Gelsenkirchen-Buer. . An der GBM müssen Flüchtlingskinder integriert werden. Schule entscheidet ohne Beteiligung von Eltern, welche Kinder in die neue Klasse wechseln.
Sie haben geweint, protestiert und 52 Unterschriften der Schulleitung überreicht. Sie haben auf dem Schulhof gestreikt und sich für die versäumte Stunde eine Sechs eingefangen: Die Schüler und Schülerinnen der 6. Klassen der Gesamtschule Buer-Mitte wollten damit verhindern, dass ihre Klassen zum Ende des Schuljahres auseinander gerissen werden.
Bis zu sieben Kinder müssen im neuen Schuljahr ihre Klassen verlassen, werden in eine neue gesteckt. Die dann freien Plätze werden mit Kindern aus Internationalen Förderklassen (Ifö) aufgefüllt.
Schüler fühlen sich übergangen
Papa Roberto Santulli macht zu Beginn des Gesprächs mit der WAZ klar: „Wir haben nichts gegen die Flüchtlingskinder. Sie können genau so wenig zu dieser Situation wie unsere Kinder. Wir haben etwas gegen das Vorgehen der Schule.“
Schüler und Eltern fühlen sich im Stich gelassen, übergangen. Am 7. Mai wird den Kindern im Unterricht eine „Information zur Mehrklassenbildung“ in die Hand gedrückt. Da erfahren die Schüler noch vor ihren Eltern, dass ihr Klassenverband auseinandergerissen werden soll.
Keine offene Diskussion
„Sie kamen ängstlich und verstört nach Hause“, berichtet Sabrina Bühne. Eltern und Schüler verstehen nicht, warum die Problematik nicht eher offen diskutiert wurde. Schließlich wurden die Ifö-Klassen 2016 eingerichtet. „Da hätte man doch wissen müssen, dass Schüler in der 7 in den Regelunterricht wechseln.“
Im Prinzip haben die Eltern Recht. Aber: Alle Verantwortlichen – Schulleitung, Stadt und Bezirksregierung – erklären unisono: So einfach ist das nicht. „Wir haben in Gelsenkirchen deutlich weniger Gesamtschulplätze als von den Eltern gewünscht“, sagt Ludger Müller, Dezernent bei der Bezirksregierung in Münster. Man müsse die Klassen mit den vom Ministerium vorgegebenen 29 Schülern füllen, „ansonsten können sich abgewiesene Schüler einklagen“.

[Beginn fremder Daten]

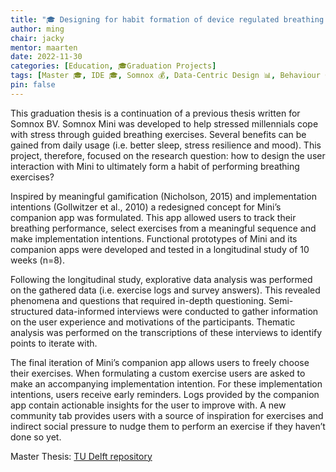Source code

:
```yaml
---
title: "🎓 Designing for habit formation of device regulated breathing exercises"
author: ming
chair: jacky
mentor: maarten
date: 2022-11-30
categories: [Education, 🎓Graduation Projects]
tags: [Master 🎓, IDE 🎓, Somnox 💰, Data-Centric Design 📊, Behaviour Change 🍎]
pin: false
---
```


This graduation thesis is a continuation of a previous thesis written for Somnox BV. Somnox Mini was developed to help stressed millennials cope with stress through guided breathing exercises. Several benefits can be gained from daily usage (i.e. better sleep, stress resilience and mood). This project, therefore, focused on the research question: how to design the user interaction with Mini to ultimately form a habit of performing breathing exercises?

Inspired by meaningful gamification (Nicholson, 2015) and implementation intentions (Gollwitzer et al., 2010) a redesigned concept for Mini’s companion app was formulated. This app allowed users to track their breathing performance, select exercises from a meaningful sequence and make implementation intentions. Functional prototypes of Mini and its companion apps were developed and tested in a longitudinal study of 10 weeks (n=8).

Following the longitudinal study, explorative data analysis was performed on the gathered data (i.e. exercise logs and survey answers). This revealed phenomena and questions that required in-depth questioning. Semi-structured data-informed interviews were conducted to gather information on the user experience and motivations of the participants. Thematic analysis was performed on the transcriptions of these interviews to identify points to iterate with.

The final iteration of Mini’s companion app allows users to freely choose their exercises. When formulating a custom exercise users are asked to make an accompanying implementation intention. For these implementation intentions, users receive early reminders. Logs provided by the companion app contain actionable insights for the user to improve with. A new community tab provides users with a source of inspiration for exercises and indirect social pressure to nudge them to perform an exercise if they haven’t done so yet.

Master Thesis: [TU Delft repository](https://repository.tudelft.nl/islandora/object/uuid%3A8cc70754-5238-4b59-b24d-3b473b366a29?collection=education)
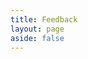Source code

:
 ```yaml
---
title: Feedback
layout: page
aside: false
---
```


<script setup lang="ts">
import { defineClientComponent } from 'vitepress'

const Forum = defineClientComponent(() => {
  return import('../../components/forum/Forum.vue')
})
</script>

<Forum />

138 Ifö-Klassen in Gelsenkirchen
Hinzu komme, dass man nicht konkret sagen könne, wann die Kinder aus den Ifö-Klassen in die Regelschule wechseln können. Das hänge von der Lernfähigkeit der Kinder ab. Erschwerend komme in Gelsenkirchen hinzu, dass hier überproportional viele Kinder die Ifö-Klassen besuchen. „Wir reden nicht nur über Flüchtlinge, sondern auch über Kinder aus Osteuropa“, so Müller. Im gesamten Regierungsbezirk Münster sei Gelsenkirchen die Stadt mit den meisten Kindern in Ifö-Klassen.

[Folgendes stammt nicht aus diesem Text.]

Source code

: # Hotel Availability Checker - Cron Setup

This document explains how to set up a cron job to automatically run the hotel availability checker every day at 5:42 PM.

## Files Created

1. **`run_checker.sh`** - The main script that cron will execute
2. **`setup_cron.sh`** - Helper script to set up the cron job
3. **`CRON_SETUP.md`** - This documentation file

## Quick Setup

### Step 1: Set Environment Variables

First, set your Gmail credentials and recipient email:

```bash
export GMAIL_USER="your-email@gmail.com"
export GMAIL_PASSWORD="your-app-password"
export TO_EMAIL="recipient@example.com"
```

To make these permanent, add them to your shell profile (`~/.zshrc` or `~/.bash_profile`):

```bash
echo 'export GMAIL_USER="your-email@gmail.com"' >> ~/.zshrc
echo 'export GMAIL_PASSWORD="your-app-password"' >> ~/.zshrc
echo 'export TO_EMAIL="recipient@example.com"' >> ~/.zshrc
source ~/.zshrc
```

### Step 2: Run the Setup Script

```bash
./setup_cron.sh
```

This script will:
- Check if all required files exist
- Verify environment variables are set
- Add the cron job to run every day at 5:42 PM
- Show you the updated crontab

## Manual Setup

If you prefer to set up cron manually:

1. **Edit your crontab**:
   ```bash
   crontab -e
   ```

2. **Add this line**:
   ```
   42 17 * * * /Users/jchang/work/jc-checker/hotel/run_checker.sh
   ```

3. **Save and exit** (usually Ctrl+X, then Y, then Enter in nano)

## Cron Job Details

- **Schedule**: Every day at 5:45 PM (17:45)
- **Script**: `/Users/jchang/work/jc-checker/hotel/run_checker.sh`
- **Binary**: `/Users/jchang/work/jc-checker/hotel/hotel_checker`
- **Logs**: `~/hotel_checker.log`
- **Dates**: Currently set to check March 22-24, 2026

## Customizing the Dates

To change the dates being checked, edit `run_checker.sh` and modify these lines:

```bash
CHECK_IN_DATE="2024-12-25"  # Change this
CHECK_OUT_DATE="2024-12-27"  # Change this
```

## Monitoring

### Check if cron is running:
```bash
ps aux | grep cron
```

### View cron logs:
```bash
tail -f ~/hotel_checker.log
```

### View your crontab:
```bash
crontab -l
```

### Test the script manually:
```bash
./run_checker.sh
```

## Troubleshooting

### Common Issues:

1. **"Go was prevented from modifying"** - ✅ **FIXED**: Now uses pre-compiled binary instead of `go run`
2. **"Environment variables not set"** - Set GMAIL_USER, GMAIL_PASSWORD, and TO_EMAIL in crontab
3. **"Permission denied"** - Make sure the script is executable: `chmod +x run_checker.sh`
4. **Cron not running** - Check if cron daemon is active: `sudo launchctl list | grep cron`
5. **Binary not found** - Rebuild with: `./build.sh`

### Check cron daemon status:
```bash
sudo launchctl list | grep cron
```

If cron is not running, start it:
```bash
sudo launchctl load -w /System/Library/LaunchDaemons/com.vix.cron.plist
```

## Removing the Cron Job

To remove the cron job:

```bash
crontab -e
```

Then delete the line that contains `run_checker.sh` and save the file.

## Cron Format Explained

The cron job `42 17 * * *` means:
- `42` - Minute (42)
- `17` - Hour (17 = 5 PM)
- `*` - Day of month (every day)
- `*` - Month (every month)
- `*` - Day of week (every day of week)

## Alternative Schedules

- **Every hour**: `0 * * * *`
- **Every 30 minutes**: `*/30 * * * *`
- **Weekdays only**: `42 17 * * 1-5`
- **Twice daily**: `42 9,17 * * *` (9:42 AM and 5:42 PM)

138 Klassen gibt es davon in ganz Gelsenkirchen, sagt Stadtsprecher Oliver Schäfer. Für die GBM, an der die Schüler etwas mehr als zehn Prozent ausmachen, setzen sich die Anteile laut Stadt wie folgt zusammen: 4,3 Prozent Flüchtlinge, 4,3 Prozent Rumänen und 1,7 Prozent Bulgaren. Die Kinder aus den Ifö-Klassen werden zwischen 13 und 15 Jahren alt sein, wenn sie in die 7. Klasse kommen.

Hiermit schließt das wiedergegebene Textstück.